Utalentowany malarz i architekt, często występujący pod pseudonimem Awłow lata studenckie spędzał w Moskwie, tam założył rodzinę i tam przyjaźnił się m. in. ze znanym rosyjskim poetą Władimirem Majakowskim oraz ze znanymi rosyjskimi malarzami Dawidem Burdiukowym, Aleksandrem Gierasimowym. Wydarzenia, które toczyły się w Rosji w 1917 r. zmusiły jednak rodzinę Kandurałowych do emigracji. Planowano opuścić Rosję i wyjechać do Francji, by zamieszkać w Paryżu ale zdecydowano wyjechać do Polski, do Wilna (w tamtych latach Wilno należało do Polski). W Wilnie młody architekt otrzymał ciekawą ofertę pracy, ponadto Wilno zauroczyło twórcę wrażliwego na piękno, tak więc w 1920 r. rodzina emigrantów zamieszkała w mieście nad Wilią. W 1928 r. Kandurałowie otrzymali polskie obywatelstwo.
Arkadiusz Kandurałow podjął pracę w Magistracie Miasta Wilna jako architekt, a będąc energicznym człowiekiem aktywnie włączył się do miejskiego życia kulturalnego. Organizował wystawy prac malarskich, dbał o dziedzictwo architektoniczne miasta. Na liczne osiągnięcia i sukcesy twórcze mistrza wpływała współpraca z dobrze znanym wileńskim architektem Stefanem Narembskim. Zawód architekta był realizowany i, oprócz malarstwa, zajmował także wiele miejsca w życiorysie wileńskiego twórcy.

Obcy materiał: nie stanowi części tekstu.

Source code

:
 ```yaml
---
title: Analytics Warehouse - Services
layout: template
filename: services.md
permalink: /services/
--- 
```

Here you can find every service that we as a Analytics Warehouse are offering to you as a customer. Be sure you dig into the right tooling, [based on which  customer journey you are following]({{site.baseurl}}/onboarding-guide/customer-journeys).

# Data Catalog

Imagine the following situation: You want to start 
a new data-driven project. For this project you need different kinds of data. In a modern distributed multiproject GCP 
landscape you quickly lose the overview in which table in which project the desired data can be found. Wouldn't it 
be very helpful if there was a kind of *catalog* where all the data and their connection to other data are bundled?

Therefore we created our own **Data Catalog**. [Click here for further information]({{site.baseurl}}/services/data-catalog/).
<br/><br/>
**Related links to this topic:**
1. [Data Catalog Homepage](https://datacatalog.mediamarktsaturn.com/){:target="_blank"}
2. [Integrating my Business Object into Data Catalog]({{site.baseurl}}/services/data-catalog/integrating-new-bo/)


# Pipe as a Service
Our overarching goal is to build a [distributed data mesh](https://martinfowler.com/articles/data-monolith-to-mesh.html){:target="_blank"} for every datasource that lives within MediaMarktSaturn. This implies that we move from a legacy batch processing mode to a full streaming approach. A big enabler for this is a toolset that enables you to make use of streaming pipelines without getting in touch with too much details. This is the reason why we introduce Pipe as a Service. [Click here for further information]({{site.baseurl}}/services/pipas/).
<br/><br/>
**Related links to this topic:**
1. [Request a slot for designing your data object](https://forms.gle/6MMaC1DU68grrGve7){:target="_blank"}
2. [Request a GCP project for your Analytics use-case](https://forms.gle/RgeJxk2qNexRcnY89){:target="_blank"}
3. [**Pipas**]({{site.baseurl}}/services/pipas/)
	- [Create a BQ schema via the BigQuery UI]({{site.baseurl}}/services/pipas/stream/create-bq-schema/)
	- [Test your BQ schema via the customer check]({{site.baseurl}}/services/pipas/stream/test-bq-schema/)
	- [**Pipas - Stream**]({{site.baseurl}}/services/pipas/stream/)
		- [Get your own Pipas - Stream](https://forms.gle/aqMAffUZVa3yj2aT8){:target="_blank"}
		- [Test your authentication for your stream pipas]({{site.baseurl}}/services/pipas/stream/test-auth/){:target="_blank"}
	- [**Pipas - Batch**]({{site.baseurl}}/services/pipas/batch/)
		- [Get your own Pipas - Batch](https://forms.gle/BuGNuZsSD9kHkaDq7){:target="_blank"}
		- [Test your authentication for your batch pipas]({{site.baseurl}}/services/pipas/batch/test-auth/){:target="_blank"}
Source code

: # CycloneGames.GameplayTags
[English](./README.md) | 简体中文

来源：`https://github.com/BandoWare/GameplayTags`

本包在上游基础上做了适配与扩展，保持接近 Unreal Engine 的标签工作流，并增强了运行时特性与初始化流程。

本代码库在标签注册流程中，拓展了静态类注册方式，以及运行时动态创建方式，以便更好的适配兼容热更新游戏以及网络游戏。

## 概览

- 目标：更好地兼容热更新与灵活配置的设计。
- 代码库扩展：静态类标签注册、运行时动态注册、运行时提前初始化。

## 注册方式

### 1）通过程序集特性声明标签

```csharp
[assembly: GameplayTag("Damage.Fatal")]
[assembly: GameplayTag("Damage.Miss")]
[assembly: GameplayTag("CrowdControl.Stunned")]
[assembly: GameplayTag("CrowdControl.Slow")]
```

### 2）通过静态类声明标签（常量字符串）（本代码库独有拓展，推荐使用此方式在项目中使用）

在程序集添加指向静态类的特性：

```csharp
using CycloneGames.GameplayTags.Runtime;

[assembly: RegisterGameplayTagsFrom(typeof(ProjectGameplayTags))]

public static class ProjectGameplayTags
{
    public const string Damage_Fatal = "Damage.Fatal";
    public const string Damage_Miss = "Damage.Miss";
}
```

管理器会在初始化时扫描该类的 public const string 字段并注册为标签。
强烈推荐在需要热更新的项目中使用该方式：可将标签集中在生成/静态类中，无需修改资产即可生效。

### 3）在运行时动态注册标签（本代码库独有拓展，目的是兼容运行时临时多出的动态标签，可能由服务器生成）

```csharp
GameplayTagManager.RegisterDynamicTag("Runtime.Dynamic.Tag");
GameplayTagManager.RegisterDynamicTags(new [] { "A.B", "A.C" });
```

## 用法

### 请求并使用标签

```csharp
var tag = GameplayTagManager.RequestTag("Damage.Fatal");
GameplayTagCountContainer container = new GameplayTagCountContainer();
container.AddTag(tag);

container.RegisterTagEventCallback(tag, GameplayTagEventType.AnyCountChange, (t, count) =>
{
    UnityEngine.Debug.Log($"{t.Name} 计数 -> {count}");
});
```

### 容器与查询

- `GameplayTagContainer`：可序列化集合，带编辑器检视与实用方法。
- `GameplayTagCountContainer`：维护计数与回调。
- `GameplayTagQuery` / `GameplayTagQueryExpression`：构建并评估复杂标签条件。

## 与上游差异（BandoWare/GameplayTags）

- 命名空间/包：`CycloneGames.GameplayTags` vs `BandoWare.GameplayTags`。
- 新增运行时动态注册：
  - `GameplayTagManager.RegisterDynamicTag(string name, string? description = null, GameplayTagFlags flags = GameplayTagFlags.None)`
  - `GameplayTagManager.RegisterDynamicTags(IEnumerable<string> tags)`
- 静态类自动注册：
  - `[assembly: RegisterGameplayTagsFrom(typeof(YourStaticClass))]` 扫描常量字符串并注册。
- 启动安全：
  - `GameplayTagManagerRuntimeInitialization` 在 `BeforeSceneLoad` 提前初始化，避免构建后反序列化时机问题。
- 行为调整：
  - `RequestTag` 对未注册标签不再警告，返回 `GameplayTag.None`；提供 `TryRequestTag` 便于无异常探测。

„Malarstwo naszego dziadka to jego romantyczne uniesienia, jednakże chleb jadł z „architektury” – wspominali żartobliwie podczas otwarcia wystawy Roman Kandurałow ( m.in. były techniczny redaktor „Czerwonego Sztandaru” – „Kuriera Wileńskiego”) oraz Siergiej Pietielin - wnukowie mistrza.
Dzieła autorstwa wileńskiego architekta, Arkadiusza Kandurałowa zachowały się i dotychczas sprawnie funkcjonują. Są to budynki szkół na Antokolu, czyli „Piątki” na Piaskach, gmach Szkoły Podstawowej na Lipówce (obecnie im. Józefa Piłsudskiego), bank przy ul. Wileńskiej, restauracja i drzwi wejściowe do wileńskiego Ratusza. Te wspaniałe obiekty budowlane przetrwały dziesięciolecia i sprawnie służą wilnianom do dziś.